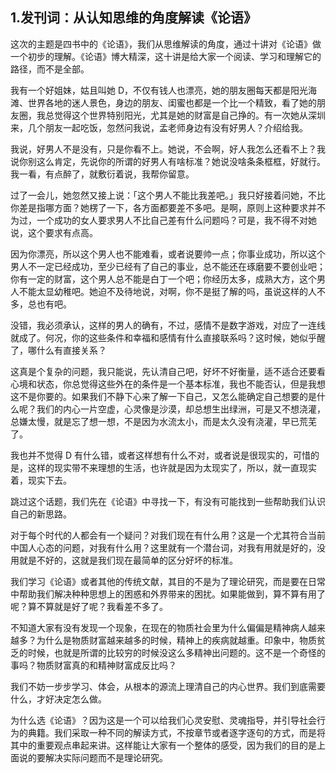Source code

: ## 1.发刊词：从认知思维的角度解读《论语》
这次的主题是四书中的《论语》，我们从思维解读的角度，通过十讲对《论语》做一个初步的理解。《论语》博大精深，这十讲是给大家一个阅读、学习和理解它的路径，而不是全部。 


我有一个好姐妹，姑且叫她 D，不仅有钱人也漂亮，她的朋友圈每天都是阳光海滩、世界各地的迷人景色，身边的朋友、闺蜜也都是一个比一个精致，看了她的朋友圈，我总觉得这个世界特别阳光，尤其是她的财富是自己挣的。有一次她从深圳来，几个朋友一起吃饭，忽然问我说，孟老师身边有没有好男人？介绍给我。 


我说，好男人不是没有，只是你看不上。她说，不会啊，好人我怎么还看不上？我说你别这么肯定，先说你的所谓的好男人有啥标准？她说没啥条条框框，好就行。我一看，有点醉了，就敷衍着说，我帮你留意。 


过了一会儿，她忽然又接上说：「这个男人不能比我差吧。」我只好接着问她，不比你差是指哪方面？她楞了一下，各方面都要差不多吧。是啊，原则上这种要求并不为过，一个成功的女人要求男人不比自己差有什么问题吗？可是，我不得不对她说，这个要求有点高。 


因为你漂亮，所以这个男人也不能难看，或者说要帅一点；你事业成功，所以这个男人不一定已经成功，至少已经有了自己的事业，总不能还在琢磨要不要创业吧；你有一定的财富，这个男人总不能是白丁一个吧；你经历太多，成熟大方，这个男人不能太显幼稚吧。她迫不及待地说，对啊，你不是挺了解的吗，虽说这样的人不多，总也有吧。 


没错，我必须承认，这样的男人的确有，不过，感情不是数字游戏，对应了一连线就成了。何况，你的这些条件和幸福和感情有什么直接联系吗？这时候，她似乎醒了，哪什么有直接关系？ 


这真是个复杂的问题，我只能说，先认清自己吧，好坏不好衡量，适不适合还要看心境和状态，你总觉得这些外在的条件是一个基本标准，我也不能否认，但是我想这不是你要的。如果我们不静下心来了解一下自己，又怎么能确定自己想要的是什么呢？我们的内心一片空虚，心灵像是沙漠，却总想生出绿洲，可是又不想浇灌，总嫌太慢，就是忘了想一想，不是因为水流太小，而是太久没有浇灌，早已荒芜了。 


我也并不觉得 D 有什么错，或者这样想有什么不对，或者说是很现实的，可惜的是，这样的现实带不来理想的生活，也许就是因为太现实了，所以，就一直现实着，现实下去。 


跳过这个话题，我们先在《论语》中寻找一下，有没有可能找到一些帮助我们认识自己的新思路。 


对于每个时代的人都会有一个疑问？对我们现在有什么用？这是一个尤其符合当前中国人心态的问题，对我有什么用？这里就有一个潜台词，对我有用就是好的，没用就是不好的，这就是我们现在最简单的区分好坏的标准。 


我们学习《论语》或者其他的传统文献，其目的不是为了理论研究，而是要在日常中帮助我们解决种种思想上的困惑和外界带来的困扰。如果能做到，算不算有用了呢？算不算就是好了呢？我看差不多了。 


不知道大家有没有发现一个现象，在现在的物质社会里为什么偏偏是精神病人越来越多？为什么是物质财富越来越多的时候，精神上的疾病就越重。印象中，物质贫乏的时候，也就是所谓的比较穷的时候没这么多精神出问题的。这不是一个奇怪的事吗？物质财富真的和精神财富成反比吗？ 


我们不妨一步步学习、体会，从根本的源流上理清自己的内心世界。我们到底需要什么，才好决定怎么做。 


为什么选《论语》？因为这是一个可以给我们心灵安慰、灵魂指导，并引导社会行为的典籍。我们采取一种不同的解读方式，不按章节或者逐字逐句的方式，而是将其中的重要观点串起来讲。这样能让大家有一个整体的感受，因为我们的目的是上面说的要解决实际问题而不是理论研究。 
# # # # # # #
**What is needed**
Within the material above, the line with "因为你漂亮，所以这个男人也不" opens the range and the line with "没错，我必须承认，这样的男人" closes it; reproduce that range word for word.

**Solution for this problem**
因为你漂亮，所以这个男人也不能难看，或者说要帅一点；你事业成功，所以这个男人不一定已经成功，至少已经有了自己的事业，总不能还在琢磨要不要创业吧；你有一定的财富，这个男人总不能是白丁一个吧；你经历太多，成熟大方，这个男人不能太显幼稚吧。她迫不及待地说，对啊，你不是挺了解的吗，虽说这样的人不多，总也有吧。 


没错，我必须承认，这样的男人的确有，不过，感情不是数字游戏，对应了一连线就成了。何况，你的这些条件和幸福和感情有什么直接联系吗？这时候，她似乎醒了，哪什么有直接关系？ 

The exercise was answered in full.